The Veg Plot

An interview with… the shed reviewer

Shed and hops

Sheds are big business and anyone wishing to shell out on a new one is likely to be confronted with a mind boggling array of options. Fortunately help is at hand with the excellent shed review site What Shed. We caught up with the brains behind the site, Richard Fletcher, to get some expert insight into the complicated world of sheds…

You review and rate 100s of sheds. What are some of the key things you look for when making a purchase?
The key thing someone about to buy a shed should look for is quality of construction. You have cheap sheds and expensive sheds (£500+), and the old saying of you get what you pay for still holds true. When you pay more you often get a better quality of wood that is pressure treated to last longer. Also the wood is often a denser variety that will ultimately give you a more sold structure and allows the joints to hold form better for longer.

We’re after a new shed and much prefer the aesthetics of an old fashioned wooden shed, but are there any modern designs and materials we should be looking out for?
I have to admit I am a little biased on this as I love the old wood shed look (and smell). In many ways the humble garden shed is starting to turn into a small home at the bottom of your garden with some of the new trends we have seen. You can obviously go for metal or plastic sheds but they have a decidedly utilitarian feel to them and bring a more industrial look to your garden. In many ways more people are going back to the renewable earthy feel of wood.

Do you have any personal preference regarding pent or apex structures?
Not really. I guess pent sheds tend to be better at giving more headroom and in many ways make better workshops. Having said that the apex shed is more of a traditional looking shed so I would lean more towards that.
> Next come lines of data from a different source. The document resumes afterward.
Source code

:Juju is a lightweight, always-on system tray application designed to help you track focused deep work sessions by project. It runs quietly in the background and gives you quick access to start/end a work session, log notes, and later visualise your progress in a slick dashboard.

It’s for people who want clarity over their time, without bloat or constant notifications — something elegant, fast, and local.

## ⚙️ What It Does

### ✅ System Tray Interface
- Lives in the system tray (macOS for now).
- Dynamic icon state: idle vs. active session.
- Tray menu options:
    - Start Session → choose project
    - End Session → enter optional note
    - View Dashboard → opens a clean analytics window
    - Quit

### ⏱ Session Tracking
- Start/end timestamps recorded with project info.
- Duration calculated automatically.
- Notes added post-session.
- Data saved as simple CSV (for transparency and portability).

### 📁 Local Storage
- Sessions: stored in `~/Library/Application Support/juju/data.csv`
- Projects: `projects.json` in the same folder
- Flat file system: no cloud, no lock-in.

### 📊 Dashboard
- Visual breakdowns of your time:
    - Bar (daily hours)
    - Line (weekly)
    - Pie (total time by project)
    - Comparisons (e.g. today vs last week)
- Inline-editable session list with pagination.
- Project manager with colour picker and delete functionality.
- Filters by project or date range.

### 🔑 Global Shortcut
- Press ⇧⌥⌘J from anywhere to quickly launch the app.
Is there anything in a shed that particularly annoys you?
Cobwebs! For some reason, no matter how neat you keep the place after a week or so, they always seem to comeback. As I am sure you will agree there can be nothing more irritating that walking through your shed door and getting a face full of spider’s web on you.

Any new sheds we build must have the potential for including a bar. How easy is it to customise a shed?
A shed (wooden) is one of the easiest things to modify. Also they are pretty easy to patch up if you accidently punch a hole in the wrong bit! If you’re good with a saw and hammer and you know how to use a tape measure and spirit level you should be fine. One of the best resources you can find is YouTube, just search for a ‘How To…’ and you will almost certainly find someone who will show you a step by step of how to do it. This is one of the best “How To Build a Bar” guides we found:

You also review other outdoor buildings including greenhouses, playhouses and gazebos. Do you think non-shed out buildings are becoming more popular?
Yes, they certainly are. The most popular item on our site is actually a corner arbour followed by a BBQ arbour.

I quite fancy installing a greenhouse in my garden but live next to a tennis court so have the fear of wayward smashes smashing glass. What are the more durable options out there?
Greenhouse technology has come on a long way in the last few years and the fact you can now get greenhouses that are 100% made out of unbreakable polycarbonate should allow you to put your greenhouse next to the most active tennis court without a worry. If you take a look at our article on how to fix a broken window you can see we also tell you how to retro fit your shed with unbreakable windows.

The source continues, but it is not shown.